Work to complete: Determine how many lines in the entries below include the word "dark", and reply with that number alone.

Task data:

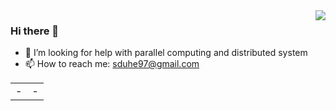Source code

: <img align="right" src="https://github-readme-stats.vercel.app/api?username=HSYAndone&theme=dark" />

<!-- **
<img align="right" src="https://github-readme-stats.vercel.app/api?username=HSYAndone&show_icons=true&icon_color=CE1D2D&text_color=718096&bg_color=ffffff&hide_title=true&theme=dark" />
-->

### Hi there 👋

        

- 🤔 I’m looking for help with parallel computing and distributed system
- 📫 How to reach me: sduhe97@gmail.com

<!--
**HSYAndone/HSYAndone** is a ✨ _special_ ✨ repository because its `README.md` (this file) appears on your GitHub profile.

Here are some ideas to get you started:

- 🔭 I’m currently working on ...
- 🌱 I’m currently learning ...
- 👯 I’m looking to collaborate on ...
- 🤔 I’m looking for help with ...
- 💬 Ask me about ...
- 📫 How to reach me: ...
- 😄 Pronouns: ...
- ⚡ Fun fact: ...
-->

<!--** ![](https://github-readme-stats.vercel.app/api?username=HSYAndone&theme=dark) -->



<html>
    <table style="margin-left: auto; margin-right: auto;">
        <tr>
            <td>
                <!--左側內容-->
                -
            </td>
            <td>
                <!--右側內容-->
                -
            </td>
        </tr>
    </table>
</html>
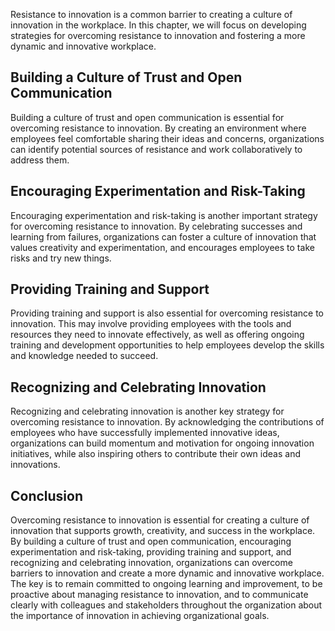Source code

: 
Resistance to innovation is a common barrier to creating a culture of innovation in the workplace. In this chapter, we will focus on developing strategies for overcoming resistance to innovation and fostering a more dynamic and innovative workplace.

Building a Culture of Trust and Open Communication
--------------------------------------------------

Building a culture of trust and open communication is essential for overcoming resistance to innovation. By creating an environment where employees feel comfortable sharing their ideas and concerns, organizations can identify potential sources of resistance and work collaboratively to address them.

Encouraging Experimentation and Risk-Taking
-------------------------------------------

Encouraging experimentation and risk-taking is another important strategy for overcoming resistance to innovation. By celebrating successes and learning from failures, organizations can foster a culture of innovation that values creativity and experimentation, and encourages employees to take risks and try new things.

Providing Training and Support
------------------------------

Providing training and support is also essential for overcoming resistance to innovation. This may involve providing employees with the tools and resources they need to innovate effectively, as well as offering ongoing training and development opportunities to help employees develop the skills and knowledge needed to succeed.

Recognizing and Celebrating Innovation
--------------------------------------

Recognizing and celebrating innovation is another key strategy for overcoming resistance to innovation. By acknowledging the contributions of employees who have successfully implemented innovative ideas, organizations can build momentum and motivation for ongoing innovation initiatives, while also inspiring others to contribute their own ideas and innovations.

Conclusion
----------

Overcoming resistance to innovation is essential for creating a culture of innovation that supports growth, creativity, and success in the workplace. By building a culture of trust and open communication, encouraging experimentation and risk-taking, providing training and support, and recognizing and celebrating innovation, organizations can overcome barriers to innovation and create a more dynamic and innovative workplace. The key is to remain committed to ongoing learning and improvement, to be proactive about managing resistance to innovation, and to communicate clearly with colleagues and stakeholders throughout the organization about the importance of innovation in achieving organizational goals.
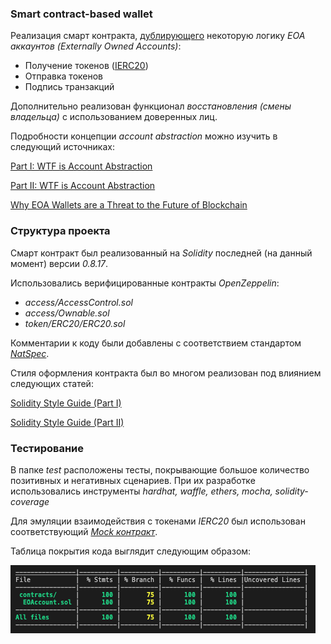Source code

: ### Smart contract-based wallet

Реализация смарт контракта, [дублирующего](https://www.argent.xyz/blog/wtf-is-account-abstraction/) некоторую логику _EOA аккаунтов (Externally Owned Accounts)_:
- Получение токенов ([IERC20](https://docs.openzeppelin.com/contracts/2.x/api/token/erc20))
- Отправка токенов
- Подпись транзакций 

Дополнительно реализован функционал _восстановления (смены владельца)_ с использованием доверенных лиц.

Подробности концепции _account abstraction_ можно изучить в следующий источниках:

[Part I: WTF is Account Abstraction](https://www.argent.xyz/blog/wtf-is-account-abstraction/)

[Part II: WTF is Account Abstraction](https://archive.md/OESa5#selection-243.0-246.0)

[Why EOA Wallets are a Threat to the Future of Blockchain](https://www.argent.xyz/blog/self-custody-mass-adoption/)

### Структура проекта

Смарт контракт был реализованный на _Solidity_ последней (на данный момент) версии _0.8.17_.

Использовались верифицированные контракты _OpenZeppelin_:

- _access/AccessControl.sol_
- _access/Ownable.sol_
- _token/ERC20/ERC20.sol_

Комментарии к коду были добавлены с соответствием стандартом [_NatSpec_](https://docs.soliditylang.org/en/develop/natspec-format.html).

Стиля оформления контракта был во многом реализован под влиянием следующих статей:

[Solidity Style Guide (Part I)](https://medium.com/@ivanlieskov/solidity-style-guide-part-i-d0fda6041ff9)

[Solidity Style Guide (Part II)](https://medium.com/@ivanlieskov/solidity-style-guide-part-ii-23ac3b10fdfb)

### Тестирование

В папке _test_ расположены тесты, покрывающие большое количество позитивных и негативных сценариев. При их разработке использовались инструменты _hardhat, waffle, ethers, mocha, solidity-coverage_ 

Для эмуляции взаимодействия с токенами _IERC20_ был использован соответствующий [_Mock контракт_](https://ethereum-waffle.readthedocs.io/en/latest/mock-contract.html).

Таблица покрытия кода выглядит следующим образом: 

![](docs/table.png)
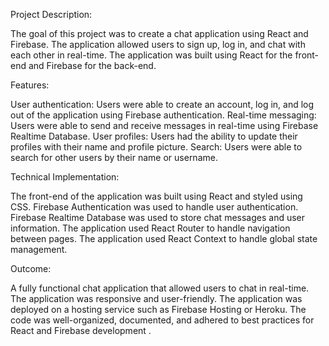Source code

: Project Description:

The goal of this project was to create a chat application using React and Firebase. The application allowed users to sign up, log in, and chat with each other in real-time. The application was built using React for the front-end and Firebase for the back-end.

Features:

User authentication: Users were able to create an account, log in, and log out of the application using Firebase authentication. Real-time messaging: Users were able to send and receive messages in real-time using Firebase Realtime Database. User profiles: Users had the ability to update their profiles with their name and profile picture. Search: Users were able to search for other users by their name or username.

Technical Implementation:

The front-end of the application was built using React and styled using CSS. Firebase Authentication was used to handle user authentication. Firebase Realtime Database was used to store chat messages and user information. The application used React Router to handle navigation between pages. The application used React Context to handle global state management.

Outcome:

A fully functional chat application that allowed users to chat in real-time. The application was responsive and user-friendly. The application was deployed on a hosting service such as Firebase Hosting or Heroku. The code was well-organized, documented, and adhered to best practices for React and Firebase development .
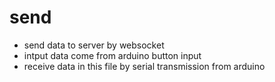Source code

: # send

* send data to server by websocket
* intput data come from arduino button input
* receive data in this file by serial transmission from arduino
  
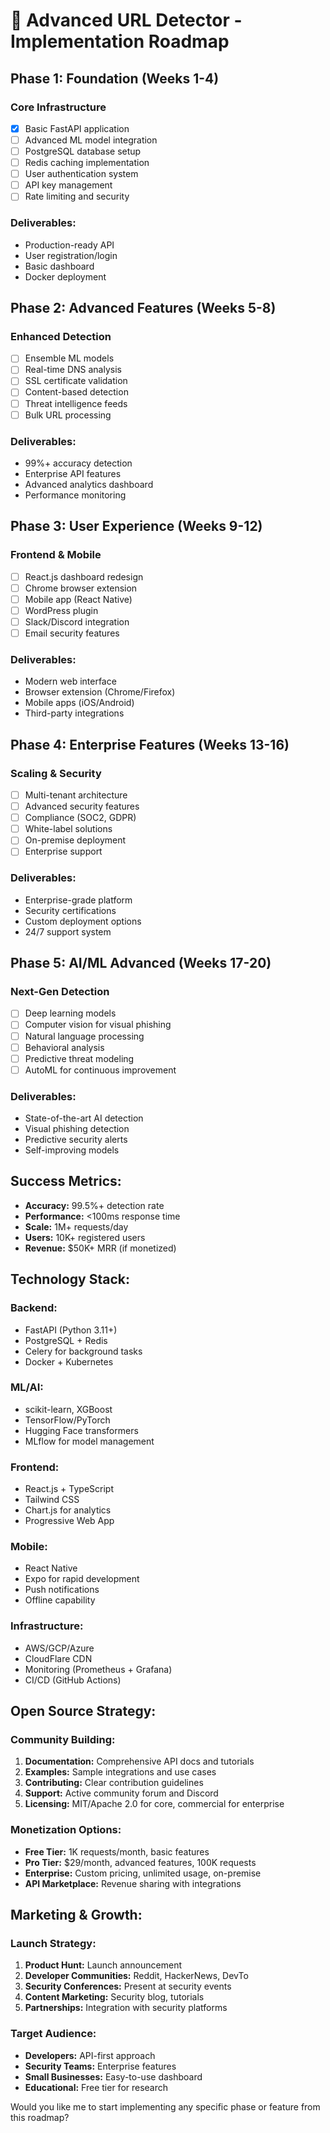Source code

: # 🚀 Advanced URL Detector - Implementation Roadmap

## Phase 1: Foundation (Weeks 1-4)
### Core Infrastructure
- [x] Basic FastAPI application  
- [ ] Advanced ML model integration
- [ ] PostgreSQL database setup
- [ ] Redis caching implementation
- [ ] User authentication system
- [ ] API key management
- [ ] Rate limiting and security

### Deliverables:
- Production-ready API
- User registration/login
- Basic dashboard
- Docker deployment

## Phase 2: Advanced Features (Weeks 5-8)  
### Enhanced Detection
- [ ] Ensemble ML models
- [ ] Real-time DNS analysis
- [ ] SSL certificate validation
- [ ] Content-based detection
- [ ] Threat intelligence feeds
- [ ] Bulk URL processing

### Deliverables:
- 99%+ accuracy detection
- Enterprise API features
- Advanced analytics dashboard
- Performance monitoring

## Phase 3: User Experience (Weeks 9-12)
### Frontend & Mobile
- [ ] React.js dashboard redesign
- [ ] Chrome browser extension
- [ ] Mobile app (React Native)
- [ ] WordPress plugin
- [ ] Slack/Discord integration
- [ ] Email security features

### Deliverables:
- Modern web interface
- Browser extension (Chrome/Firefox)
- Mobile apps (iOS/Android)
- Third-party integrations

## Phase 4: Enterprise Features (Weeks 13-16)
### Scaling & Security
- [ ] Multi-tenant architecture
- [ ] Advanced security features
- [ ] Compliance (SOC2, GDPR)
- [ ] White-label solutions
- [ ] On-premise deployment
- [ ] Enterprise support

### Deliverables:
- Enterprise-grade platform
- Security certifications
- Custom deployment options
- 24/7 support system

## Phase 5: AI/ML Advanced (Weeks 17-20)
### Next-Gen Detection
- [ ] Deep learning models
- [ ] Computer vision for visual phishing
- [ ] Natural language processing
- [ ] Behavioral analysis
- [ ] Predictive threat modeling
- [ ] AutoML for continuous improvement

### Deliverables:
- State-of-the-art AI detection
- Visual phishing detection
- Predictive security alerts
- Self-improving models

## Success Metrics:
- **Accuracy:** 99.5%+ detection rate
- **Performance:** <100ms response time
- **Scale:** 1M+ requests/day
- **Users:** 10K+ registered users
- **Revenue:** $50K+ MRR (if monetized)

## Technology Stack:

### Backend:
- FastAPI (Python 3.11+)
- PostgreSQL + Redis
- Celery for background tasks
- Docker + Kubernetes

### ML/AI:
- scikit-learn, XGBoost
- TensorFlow/PyTorch
- Hugging Face transformers
- MLflow for model management

### Frontend:
- React.js + TypeScript
- Tailwind CSS
- Chart.js for analytics
- Progressive Web App

### Mobile:
- React Native
- Expo for rapid development
- Push notifications
- Offline capability

### Infrastructure:
- AWS/GCP/Azure
- CloudFlare CDN
- Monitoring (Prometheus + Grafana)
- CI/CD (GitHub Actions)

## Open Source Strategy:

### Community Building:
1. **Documentation:** Comprehensive API docs and tutorials
2. **Examples:** Sample integrations and use cases
3. **Contributing:** Clear contribution guidelines
4. **Support:** Active community forum and Discord
5. **Licensing:** MIT/Apache 2.0 for core, commercial for enterprise

### Monetization Options:
- **Free Tier:** 1K requests/month, basic features
- **Pro Tier:** $29/month, advanced features, 100K requests
- **Enterprise:** Custom pricing, unlimited usage, on-premise
- **API Marketplace:** Revenue sharing with integrations

## Marketing & Growth:

### Launch Strategy:
1. **Product Hunt:** Launch announcement
2. **Developer Communities:** Reddit, HackerNews, DevTo
3. **Security Conferences:** Present at security events
4. **Content Marketing:** Security blog, tutorials
5. **Partnerships:** Integration with security platforms

### Target Audience:
- **Developers:** API-first approach
- **Security Teams:** Enterprise features
- **Small Businesses:** Easy-to-use dashboard
- **Educational:** Free tier for research

Would you like me to start implementing any specific phase or feature from this roadmap?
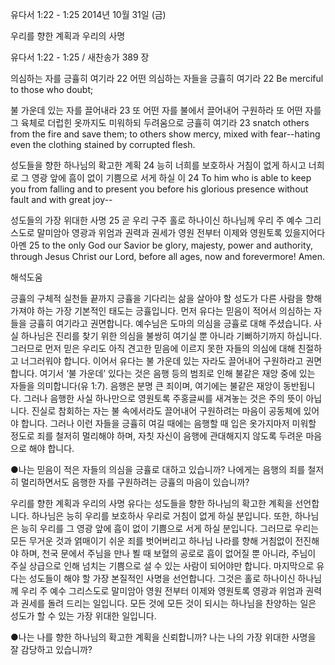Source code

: 유다서 1:22 - 1:25 
2014년 10월 31일 (금)

우리를 향한 계획과 우리의 사명



유다서 1:22 - 1:25 / 새찬송가 389 장


의심하는 자를 긍휼히 여기라
22 어떤 의심하는 자들을 긍휼히 여기라
22 Be merciful to those who doubt;   

불 가운데 있는 자를 끌어내라 
23 또 어떤 자를 불에서 끌어내어 구원하라 또 어떤 자를 그 육체로 더럽힌 옷까지도 미워하되 두려움으로 긍휼히 여기라
23 snatch others from the fire and save them; to others show mercy, mixed with fear--hating even the clothing stained by corrupted flesh.   

성도들을 향한 하나님의 확고한 계획
24 능히 너희를 보호하사 거침이 없게 하시고 너희로 그 영광 앞에 흠이 없이 기쁨으로 서게 하실 이
24 To him who is able to keep you from falling and to present you before his glorious presence without fault and with great joy--   

성도들의 가장 위대한 사명
25 곧 우리 구주 홀로 하나이신 하나님께 우리 주 예수 그리스도로 말미암아 영광과 위엄과 권력과 권세가 영원 전부터 이제와 영원토록 있을지어다 아멘
25 to the only God our Savior be glory, majesty, power and authority, through Jesus Christ our Lord, before all ages, now and forevermore! Amen.

해석도움





긍휼의 구체적 실천들
끝까지 긍휼을 기다리는 삶을 살아야 할 성도가 다른 사람을 향해 가져야 하는 가장 기본적인 태도는 긍휼입니다. 먼저 유다는 믿음이 적어서 의심하는 자들을 긍휼히 여기라고 권면합니다. 예수님은 도마의 의심을 긍휼로 대해 주셨습니다. 사실 하나님은 진리를 찾기 위한 의심을 불쌍히 여기실 뿐 아니라 기뻐하기까지 하십니다. 그러므로 먼저 믿은 우리도 아직 견고한 믿음에 이르지 못한 자들의 의심에 대해 친절하고 너그러워야 합니다. 이어서 유다는 불 가운데 있는 자라도 끌어내어 구원하라고 권면합니다. 여기서 ‘불 가운데’ 있다는 것은 음행 등의 범죄로 인해 불같은 재앙 중에 있는 자들을 의미합니다(유 1:7). 음행은 분명 큰 죄이며, 여기에는 불같은 재앙이 동반됩니다. 그러나 음행한 사실 하나만으로 영원토록 주홍글씨를 새겨놓는 것은 주의 뜻이 아닙니다. 진실로 참회하는 자는 불 속에서라도 끌어내어 구원하려는 마음이 공동체에 있어야 합니다. 그러나 이런 자들을 긍휼히 여길 때에는 음행할 때 입은 옷가지마저 미워할 정도로 죄를 철저히 멀리해야 하며, 자칫 자신이 음행에 관대해지지 않도록 두려운 마음으로 해야 합니다.   

●나는 믿음이 적은 자들의 의심을 긍휼로 대하고 있습니까? 나에게는 음행의 죄를 철저히 멀리하면서도 음행한 자를 구원하려는 긍휼의 마음이 있습니까? 

우리를 향한 계획과 우리의 사명
유다는 성도들을 향한 하나님의 확고한 계획을 선언합니다. 하나님은 능히 우리를 보호하사 우리로 거침이 없게 하실 분입니다. 또한, 하나님은 능히 우리를 그 영광 앞에 흠이 없이 기쁨으로 서게 하실 분입니다. 그러므로 우리는 모든 무거운 것과 얽매이기 쉬운 죄를 벗어버리고 하나님 나라를 향해 거침없이 전진해야 하며, 천국 문에서 주님을 만나 뵐 때 보혈의 공로로 흠이 없어질 뿐 아니라, 주님이 주실 상급으로 인해 넘치는 기쁨으로 설 수 있는 사람이 되어야만 합니다. 마지막으로 유다는 성도들이 해야 할 가장 본질적인 사명을 선언합니다. 그것은 홀로 하나이신 하나님께 우리 주 예수 그리스도로 말미암아 영원 전부터 이제와 영원토록 영광과 위엄과 권력과 권세를 돌려 드리는 일입니다. 모든 것에 모든 것이 되시는 하나님을 찬양하는 일은 성도가 할 수 있는 가장 위대한 일입니다.        

●나는 나를 향한 하나님의 확고한 계획을 신뢰합니까? 나는 나의 가장 위대한 사명을 잘 감당하고 있습니까?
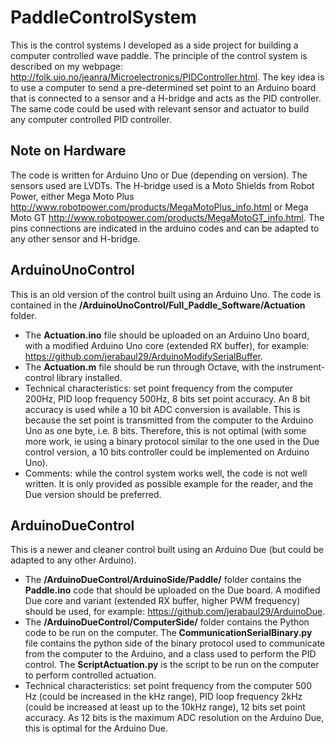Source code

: # PaddleControlSystem

This is the control systems I developed as a side project for building a computer controlled wave paddle. The principle of the control system is described on my webpage: <http://folk.uio.no/jeanra/Microelectronics/PIDController.html>. The key idea is to use a computer to send a pre-determined set point to an Arduino board that is connected to a sensor and a H-bridge and acts as the PID controller. The same code could be used with relevant sensor and actuator to build any computer controlled PID controller.

## Note on Hardware

The code is written for Arduino Uno or Due (depending on version). The sensors used are LVDTs. The H-bridge used is a Moto Shields from Robot Power, either Mega Moto Plus <http://www.robotpower.com/products/MegaMotoPlus_info.html> or Mega Moto GT <http://www.robotpower.com/products/MegaMotoGT_info.html>. The pins connections are indicated in the arduino codes and can be adapted to any other sensor and H-bridge.

## ArduinoUnoControl

This is an old version of the control built using an Arduino Uno. The code is contained in the **/ArduinoUnoControl/Full_Paddle_Software/Actuation** folder.

- The **Actuation.ino** file should be uploaded on an Arduino Uno board, with a modified Arduino Uno core (extended RX buffer), for example: <https://github.com/jerabaul29/ArduinoModifySerialBuffer>.
- The **Actuation.m** file should be run through Octave, with the instrument-control library installed.
- Technical characteristics: set point frequency from the computer 200Hz, PID loop frequency 500Hz, 8 bits set point accuracy. An 8 bit accuracy is used while a 10 bit ADC conversion is available. This is because the set point is transmitted from the computer to the Arduino Uno as one byte, i.e. 8 bits. Therefore, this is not optimal (with some more work, ie using a binary protocol similar to the one used in the Due control version, a 10 bits controller could be implemented on Arduino Uno).
- Comments: while the control system works well, the code is not well written. It is only provided as possible example for the reader, and the Due version should be preferred.

## ArduinoDueControl

This is a newer and cleaner control built using an Arduino Due (but could be adapted to any other Arduino).

- The **/ArduinoDueControl/ArduinoSide/Paddle/** folder contains the **Paddle.ino** code that should be uploaded on the Due board. A modified Due core and variant (extended RX buffer, higher PWM frequency) should be used, for example: <https://github.com/jerabaul29/ArduinoDue>.
- The **/ArduinoDueControl/ComputerSide/** folder contains the Python code to be run on the computer. The **CommunicationSerialBinary.py** file contains the python side of the binary protocol used to communicate from the computer to the Arduino, and a class used to perform the PID control. The **ScriptActuation.py** is the script to be run on the computer to perform controlled actuation.
- Technical characteristics: set point frequency from the computer 500 Hz (could be increased in the kHz range), PID loop frequency 2kHz (could be increased at least up to the 10kHz range), 12 bits set point accuracy. As 12 bits is the maximum ADC resolution on the Arduino Due, this is optimal for the Arduino Due.
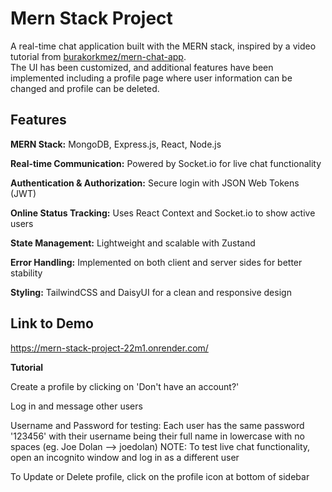 # Mern Stack Project 
A real-time chat application built with the MERN stack, inspired by a video tutorial from [burakorkmez/mern-chat-app](https://github.com/burakorkmez/mern-chat-app).  
The UI has been customized, and additional features have been implemented including a profile page where user information can be changed and profile can be deleted. 
## Features 
**MERN Stack:** MongoDB, Express.js, React, Node.js

**Real-time Communication:** Powered by Socket.io for live chat functionality

**Authentication & Authorization:** Secure login with JSON Web Tokens (JWT)

**Online Status Tracking:** Uses React Context and Socket.io to show active users

**State Management:** Lightweight and scalable with Zustand

**Error Handling:** Implemented on both client and server sides for better stability

**Styling:** TailwindCSS and DaisyUI for a clean and responsive design

## Link to Demo 
https://mern-stack-project-22m1.onrender.com/ 

**Tutorial**

Create a profile by clicking on 'Don't have an account?'

Log in and message other users 

Username and Password for testing: Each user has the same password '123456' with their username being their full name in lowercase with no spaces (eg. Joe Dolan --> joedolan) 
NOTE: To test live chat functionality, open an incognito window and log in as a different user

To Update or Delete profile, click on the profile icon at bottom of sidebar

Finished task: 3